[Source texts of formatted documents]
• • • • •

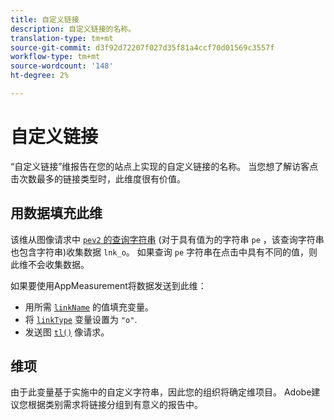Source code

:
 ```yaml
---
title: 自定义链接
description: 自定义链接的名称。
translation-type: tm+mt
source-git-commit: d3f92d72207f027d35f81a4ccf70d01569c3557f
workflow-type: tm+mt
source-wordcount: '148'
ht-degree: 2%

---
```



# 自定义链接

“自定义链接”维报告在您的站点上实现的自定义链接的名称。 当您想了解访客点击次数最多的链接类型时，此维度很有价值。

## 用数据填充此维

该维从图像请求中 [`pev2` 的查询字符串](/help/implement/validate/query-parameters.md) (对于具有值为的字符串 `pe` ，该查询字符串也包含字符串)收集数据 `lnk_o`。 如果查询 `pe` 字符串在点击中具有不同的值，则此维不会收集数据。

如果要使用AppMeasurement将数据发送到此维：

* 用所需 [`linkName`](/help/implement/vars/config-vars/linkname.md) 的值填充变量。
* 将 [`linkType`](/help/implement/vars/config-vars/linktype.md) 变量设置为 `"o"`.
* 发送图 [`tl()`](/help/implement/vars/functions/tl-method.md) 像请求。

## 维项

由于此变量基于实施中的自定义字符串，因此您的组织将确定维项目。 Adobe建议您根据类别需求将链接分组到有意义的报告中。
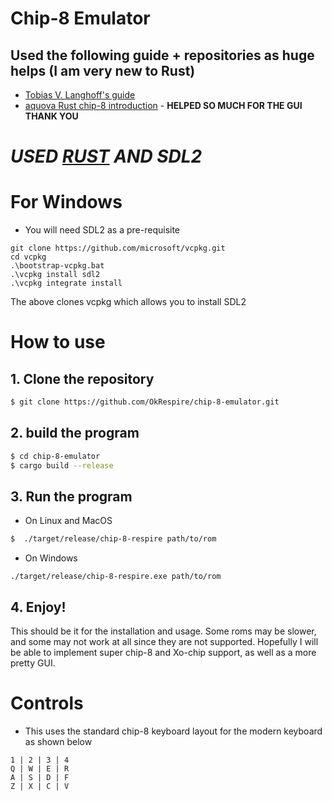 # Chip-8 Emulator 


## Used the following guide + repositories as huge helps (I am very new to Rust)
- [Tobias V. Langhoff's guide](https://tobiasvl.github.io/blog/write-a-chip-8-emulator/#prerequisites)
- [aquova Rust chip-8 introduction](https://github.com/aquova/chip8-book) - **HELPED SO MUCH FOR THE GUI THANK YOU**

# *USED [RUST](https://www.rust-lang.org/tools/install) AND SDL2*
# For Windows
- You will need SDL2 as a pre-requisite
```
git clone https://github.com/microsoft/vcpkg.git
cd vcpkg
.\bootstrap-vcpkg.bat
.\vcpkg install sdl2
.\vcpkg integrate install
```

The above clones vcpkg which allows you to install SDL2

# How to use

## 1. Clone the repository 
```bash
$ git clone https://github.com/OkRespire/chip-8-emulator.git
```

## 2. build the program
```bash
$ cd chip-8-emulator
$ cargo build --release
```

## 3. Run the program
- On Linux and MacOS
```bash
$  ./target/release/chip-8-respire path/to/rom
```

- On Windows

```
./target/release/chip-8-respire.exe path/to/rom
```

## 4. Enjoy!
This should be it for the installation and usage. Some roms may be slower, and some may not work at all since they are not supported. 
Hopefully I will be able to implement super chip-8 and Xo-chip support, as well as a more pretty GUI.


# Controls 
- This uses the standard chip-8 keyboard layout for the modern keyboard as shown below

```
1 |	2 |	3 |	4
Q |	W |	E |	R
A |	S |	D |	F
Z |	X |	C |	V

```
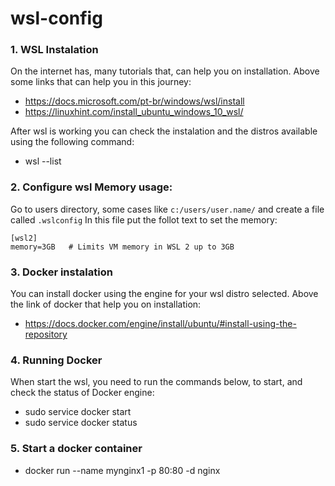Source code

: # wsl-config


### 1. WSL Instalation
On the internet has, many tutorials that, can help you on installation. 
Above some links that can help you in this journey:
- https://docs.microsoft.com/pt-br/windows/wsl/install
- https://linuxhint.com/install_ubuntu_windows_10_wsl/

After wsl is working you can check the instalation and the distros available using the following command: 
- wsl --list

### 2. Configure wsl Memory usage:
Go to users directory, some cases like `c:/users/user.name/` and create a file called `.wslconfig`
In this file put the follot text to set the memory: 

```
[wsl2]
memory=3GB   # Limits VM memory in WSL 2 up to 3GB
```

### 3. Docker instalation
You can install docker using the engine for your wsl distro selected. 
Above the link of docker that help you on installation: 
- https://docs.docker.com/engine/install/ubuntu/#install-using-the-repository

### 4. Running Docker
When start the wsl, you need to run the commands below, to start, and check the status of Docker engine: 
- sudo service docker start
- sudo service docker status

### 5. Start a docker container
- docker run --name mynginx1 -p 80:80 -d nginx
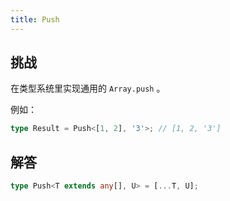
 ```yaml
---
title: Push
---
```


## 挑战

在类型系统里实现通用的 `Array.push` 。

例如：

```typescript
type Result = Push<[1, 2], '3'>; // [1, 2, '3']
```

## 解答

```typescript
type Push<T extends any[], U> = [...T, U];
```

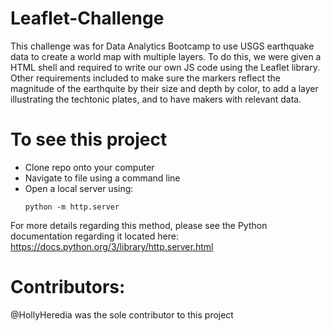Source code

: # Leaflet-Challenge
This challenge was for Data Analytics Bootcamp to use USGS earthquake data to create a world map with multiple layers. To do this, we were given a HTML shell and required to write our own JS code using the Leaflet library. Other requirements included to make sure the markers reflect the magnitude of the earthquite by their size and depth by color, to add a layer illustrating the techtonic plates, and to have makers with relevant data. 

# To see this project
* Clone repo onto your computer
* Navigate to file using a command line
* Open a local server using:
    ```
    python -m http.server
    ```
For more details regarding this method, please see the Python documentation regarding it located here: https://docs.python.org/3/library/http.server.html

# Contributors:
@HollyHeredia was the sole contributor to this project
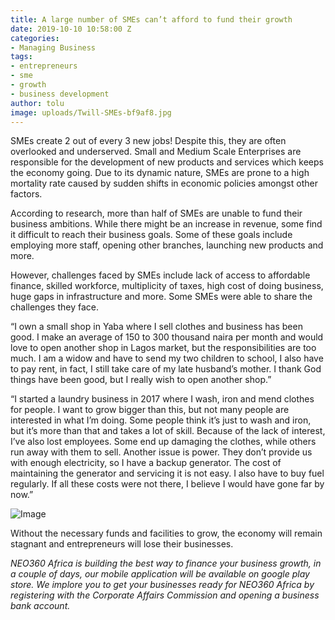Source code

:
 ```yaml
---
title: A large number of SMEs can’t afford to fund their growth
date: 2019-10-10 10:58:00 Z
categories:
- Managing Business
tags:
- entrepreneurs
- sme
- growth
- business development
author: tolu
image: uploads/Twill-SMEs-bf9af8.jpg
---
```


SMEs create 2 out of every 3 new jobs! Despite this, they are often overlooked and underserved. Small and Medium Scale Enterprises are responsible for the development of new products and services which keeps the economy going. Due to its dynamic nature, SMEs are prone to a high mortality rate caused by sudden shifts in economic policies amongst other factors.

According to research, more than half of SMEs are unable to fund their business ambitions. While there might be an increase in revenue, some find it difficult to reach their business goals. Some of these goals include employing more staff, opening other branches, launching new products and more. <br/>

However, challenges faced by SMEs include lack of access to affordable finance, skilled workforce, multiplicity of taxes, high cost of doing business, huge gaps in infrastructure and more. Some SMEs were able to share the challenges they face.

“I own a small shop in Yaba where I sell clothes and business has been good. I make an average of 150 to 300 thousand naira per month and would love to open another shop in Lagos market, but the responsibilities are too much. I am a widow and have to send my two children to school, I also have to pay rent, in fact, I still take care of my late husband’s mother. I thank God things have been good, but I really wish to open another shop.” <br/>

“I started a laundry business in 2017 where I wash, iron and mend clothes for people. I want to grow bigger than this, but not many people are interested in what I’m doing. Some people think it’s just to wash and iron, but it’s more than that and takes a lot of skill. Because of the lack of interest, I’ve also lost employees. Some end up damaging the clothes, while others run away with them to sell. Another issue is power. They don’t provide us with enough electricity, so I have a backup generator. The cost of maintaining the generator and servicing it is not easy. I also have to buy fuel regularly. If all these costs were not there, I believe I would have gone far by now.” <br/>

<div class="rounded jarallax min-vh-50 o-hidden" data-jarallax data-speed="0.2">
<img class="jarallax-img" src="https://res.cloudinary.com/neo360africa/image/upload/v1570705382/NEO360%20BLOG/15-01_bvzenz.jpg" alt="Image">
</div>

Without the necessary funds and facilities to grow, the economy will remain stagnant and entrepreneurs will lose their businesses.

*NEO360 Africa is building the best way to finance your business growth, in a couple of days, our mobile application will be available on google play store.
We implore you to get your businesses ready for NEO360 Africa by registering with the Corporate Affairs Commission and opening a business bank account.*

• • • • •

## EXERCISE BRIEF:
Report how many lines of the data above hold the string "engine". Nothing else belongs in the answer.

## RESPONSE FOR THIS EXERCISE:
3